(Rendered images with source text)
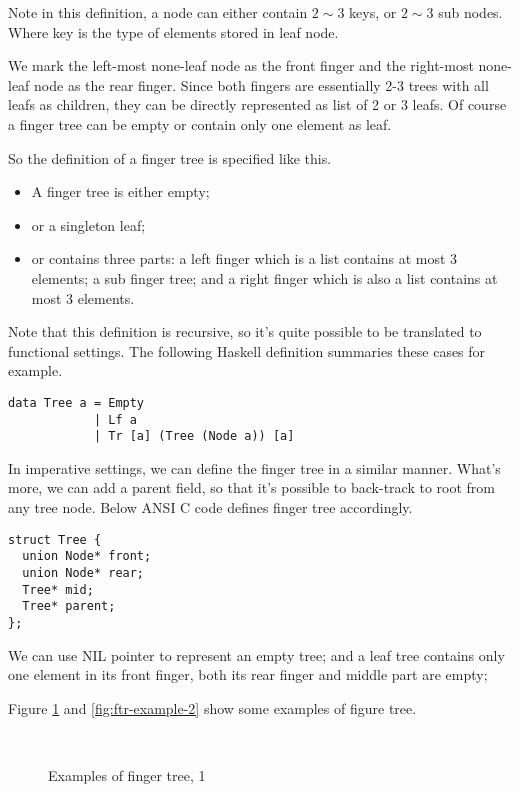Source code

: \documentclass[UTF8]{article}
\begin{document}
Note in this definition, a node can either contain $2 \sim 3$ keys, or $2 \sim 3$ sub nodes.
Where key is the type of elements stored in leaf node.

We mark the left-most none-leaf node as the front finger and the right-most
none-leaf node as the rear finger. Since both fingers are essentially
2-3 trees with all leafs as children, they can be directly represented as
list of 2 or 3 leafs. Of course a finger tree can be empty or contain
only one element as leaf.

So the definition of a finger tree is specified like this.

\begin{itemize}
\item A finger tree is either empty;
\item or a singleton leaf;
\item or contains three parts: a left finger which is a list contains at most
3 elements; a sub finger tree; and a right finger which is also a list contains
at most 3 elements.
\end{itemize}

Note that this definition is recursive, so it's quite possible to be translated
to functional settings. The following Haskell definition summaries these cases
for example.

\lstset{language=Haskell}
\begin{lstlisting}
data Tree a = Empty
            | Lf a
            | Tr [a] (Tree (Node a)) [a]
\end{lstlisting}

In imperative settings, we can define the finger tree in a similar manner. What's more,
we can add a parent field, so that it's possible to back-track to root from any tree node.
Below ANSI C code defines finger tree accordingly.

\lstset{language=C}
\begin{lstlisting}
struct Tree {
  union Node* front;
  union Node* rear;
  Tree* mid;
  Tree* parent;
};
\end{lstlisting}

We can use NIL pointer to represent an empty tree; and a leaf tree contains only one element
in its front finger, both its rear finger and middle part are empty;

Figure \ref{fig:ftr-example-1} and \ref{fig:ftr-example-2} show some examples
of figure tree.

\begin{figure}[htbp]
  \centering
   \\
  \caption{Examples of finger tree, 1} \label{fig:ftr-example-1}
\end{figure}
\end{document}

▶ TO DO: Reproduce every entry above exactly, and omit the pictures.

▶ COMPLETED EXERCISE:
Source code

: \documentclass[UTF8]{article}
\begin{document}
Note in this definition, a node can either contain $2 \sim 3$ keys, or $2 \sim 3$ sub nodes.
Where key is the type of elements stored in leaf node.

We mark the left-most none-leaf node as the front finger and the right-most
none-leaf node as the rear finger. Since both fingers are essentially
2-3 trees with all leafs as children, they can be directly represented as
list of 2 or 3 leafs. Of course a finger tree can be empty or contain
only one element as leaf.

So the definition of a finger tree is specified like this.

\begin{itemize}
\item A finger tree is either empty;
\item or a singleton leaf;
\item or contains three parts: a left finger which is a list contains at most
3 elements; a sub finger tree; and a right finger which is also a list contains
at most 3 elements.
\end{itemize}

Note that this definition is recursive, so it's quite possible to be translated
to functional settings. The following Haskell definition summaries these cases
for example.

\lstset{language=Haskell}
\begin{lstlisting}
data Tree a = Empty
            | Lf a
            | Tr [a] (Tree (Node a)) [a]
\end{lstlisting}

In imperative settings, we can define the finger tree in a similar manner. What's more,
we can add a parent field, so that it's possible to back-track to root from any tree node.
Below ANSI C code defines finger tree accordingly.

\lstset{language=C}
\begin{lstlisting}
struct Tree {
  union Node* front;
  union Node* rear;
  Tree* mid;
  Tree* parent;
};
\end{lstlisting}

We can use NIL pointer to represent an empty tree; and a leaf tree contains only one element
in its front finger, both its rear finger and middle part are empty;

Figure \ref{fig:ftr-example-1} and \ref{fig:ftr-example-2} show some examples
of figure tree.

\begin{figure}[htbp]
  \centering
   \\
  \caption{Examples of finger tree, 1} \label{fig:ftr-example-1}
\end{figure}
\end{document}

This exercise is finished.